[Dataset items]
____________

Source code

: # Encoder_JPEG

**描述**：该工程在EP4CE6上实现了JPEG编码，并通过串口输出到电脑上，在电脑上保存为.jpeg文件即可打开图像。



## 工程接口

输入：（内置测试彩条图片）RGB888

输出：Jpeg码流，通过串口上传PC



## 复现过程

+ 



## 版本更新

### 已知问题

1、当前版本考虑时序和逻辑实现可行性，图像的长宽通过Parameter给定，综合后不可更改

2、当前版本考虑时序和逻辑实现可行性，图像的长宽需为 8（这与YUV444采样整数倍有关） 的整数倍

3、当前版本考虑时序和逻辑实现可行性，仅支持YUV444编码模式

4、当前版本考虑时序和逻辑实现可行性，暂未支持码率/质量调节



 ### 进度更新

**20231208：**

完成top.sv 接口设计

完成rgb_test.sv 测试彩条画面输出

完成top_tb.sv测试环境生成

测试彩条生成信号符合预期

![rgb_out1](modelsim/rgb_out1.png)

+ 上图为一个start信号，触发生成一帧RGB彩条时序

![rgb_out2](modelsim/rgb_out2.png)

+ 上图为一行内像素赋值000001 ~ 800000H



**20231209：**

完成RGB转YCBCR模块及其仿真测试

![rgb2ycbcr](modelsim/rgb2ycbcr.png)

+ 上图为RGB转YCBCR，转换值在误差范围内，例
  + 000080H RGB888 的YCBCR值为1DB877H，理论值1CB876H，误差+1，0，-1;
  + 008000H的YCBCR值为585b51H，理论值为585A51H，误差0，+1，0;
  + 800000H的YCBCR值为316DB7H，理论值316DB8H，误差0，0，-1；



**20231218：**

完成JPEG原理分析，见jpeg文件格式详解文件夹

____________

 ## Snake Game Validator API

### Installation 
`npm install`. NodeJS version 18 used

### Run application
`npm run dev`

____________

### Task directions:
Transcribe, exactly and without additions, the lines of the records above, beginning with the line that contains "Source code" and ending with the line that contains "完成top.sv 接口设计", both included.

### Answer for this exercise:
Source code

: # Encoder_JPEG

**描述**：该工程在EP4CE6上实现了JPEG编码，并通过串口输出到电脑上，在电脑上保存为.jpeg文件即可打开图像。



## 工程接口

输入：（内置测试彩条图片）RGB888

输出：Jpeg码流，通过串口上传PC



## 复现过程

+ 



## 版本更新

### 已知问题

1、当前版本考虑时序和逻辑实现可行性，图像的长宽通过Parameter给定，综合后不可更改

2、当前版本考虑时序和逻辑实现可行性，图像的长宽需为 8（这与YUV444采样整数倍有关） 的整数倍

3、当前版本考虑时序和逻辑实现可行性，仅支持YUV444编码模式

4、当前版本考虑时序和逻辑实现可行性，暂未支持码率/质量调节



 ### 进度更新

**20231208：**

完成top.sv 接口设计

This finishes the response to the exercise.